- [Work instruction]:
Return all of the data verbatim, dropping any picture.

+ + + +

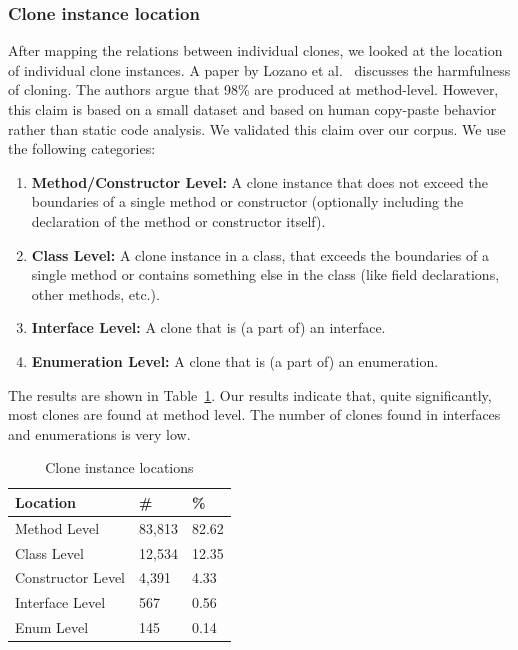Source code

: \documentclass[a4paper]{article}
\begin{document}
\subsubsection{Clone instance location}\label{chap:clonelocation}
After mapping the relations between individual clones, we looked at the location of individual clone instances. A paper by Lozano et al.~\cite{lozano2007evaluating} discusses the harmfulness of cloning. The authors argue that 98\% are produced at method-level. However, this claim is based on a small dataset and based on human copy-paste behavior rather than static code analysis. We validated this claim over our corpus. We use the following categories:
\begin{enumerate}
  \item \textbf{Method/Constructor Level:} A clone instance that does not exceed the boundaries of a single method or constructor (optionally including the declaration of the method or constructor itself).
  \item \textbf{Class Level:} A clone instance in a class, that exceeds the boundaries of a single method or contains something else in the class (like field declarations, other methods, etc.).
  \item \textbf{Interface Level:} A clone that is (a part of) an interface.
  \item \textbf{Enumeration Level:} A clone that is (a part of) an enumeration.
\end{enumerate}

The results are shown in Table~\ref{table:locations}. Our results indicate that, quite significantly, most clones are found at method level. The number of clones found in interfaces and enumerations is very low.

\begin{table}[H]
  \begin{center}
  \caption{Clone instance locations} \label{table:locations}
  \medskip
\begin{tabular}{|l|l|l|}
\hline
\textbf{Location}   & \textbf{\#} & \textbf{\%} \\ \hline
Method Level        & 83,813 & 82.62            \\ \hline
Class Level        & 12,534 & 12.35            \\ \hline
Constructor Level    & 4,391 & 4.33           \\ \hline
Interface Level   & 567 & 0.56           \\ \hline
Enum Level         & 145 & 0.14            \\ \hline
\end{tabular}
\end{center}
\end{table}
\end{document}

+ + + +

- [Exercise solution]:
Source code

: \documentclass[a4paper]{article}
\begin{document}
\subsubsection{Clone instance location}\label{chap:clonelocation}
After mapping the relations between individual clones, we looked at the location of individual clone instances. A paper by Lozano et al.~\cite{lozano2007evaluating} discusses the harmfulness of cloning. The authors argue that 98\% are produced at method-level. However, this claim is based on a small dataset and based on human copy-paste behavior rather than static code analysis. We validated this claim over our corpus. We use the following categories:
\begin{enumerate}
  \item \textbf{Method/Constructor Level:} A clone instance that does not exceed the boundaries of a single method or constructor (optionally including the declaration of the method or constructor itself).
  \item \textbf{Class Level:} A clone instance in a class, that exceeds the boundaries of a single method or contains something else in the class (like field declarations, other methods, etc.).
  \item \textbf{Interface Level:} A clone that is (a part of) an interface.
  \item \textbf{Enumeration Level:} A clone that is (a part of) an enumeration.
\end{enumerate}

The results are shown in Table~\ref{table:locations}. Our results indicate that, quite significantly, most clones are found at method level. The number of clones found in interfaces and enumerations is very low.

\begin{table}[H]
  \begin{center}
  \caption{Clone instance locations} \label{table:locations}
  \medskip
\begin{tabular}{|l|l|l|}
\hline
\textbf{Location}   & \textbf{\#} & \textbf{\%} \\ \hline
Method Level        & 83,813 & 82.62            \\ \hline
Class Level        & 12,534 & 12.35            \\ \hline
Constructor Level    & 4,391 & 4.33           \\ \hline
Interface Level   & 567 & 0.56           \\ \hline
Enum Level         & 145 & 0.14            \\ \hline
\end{tabular}
\end{center}
\end{table}
\end{document}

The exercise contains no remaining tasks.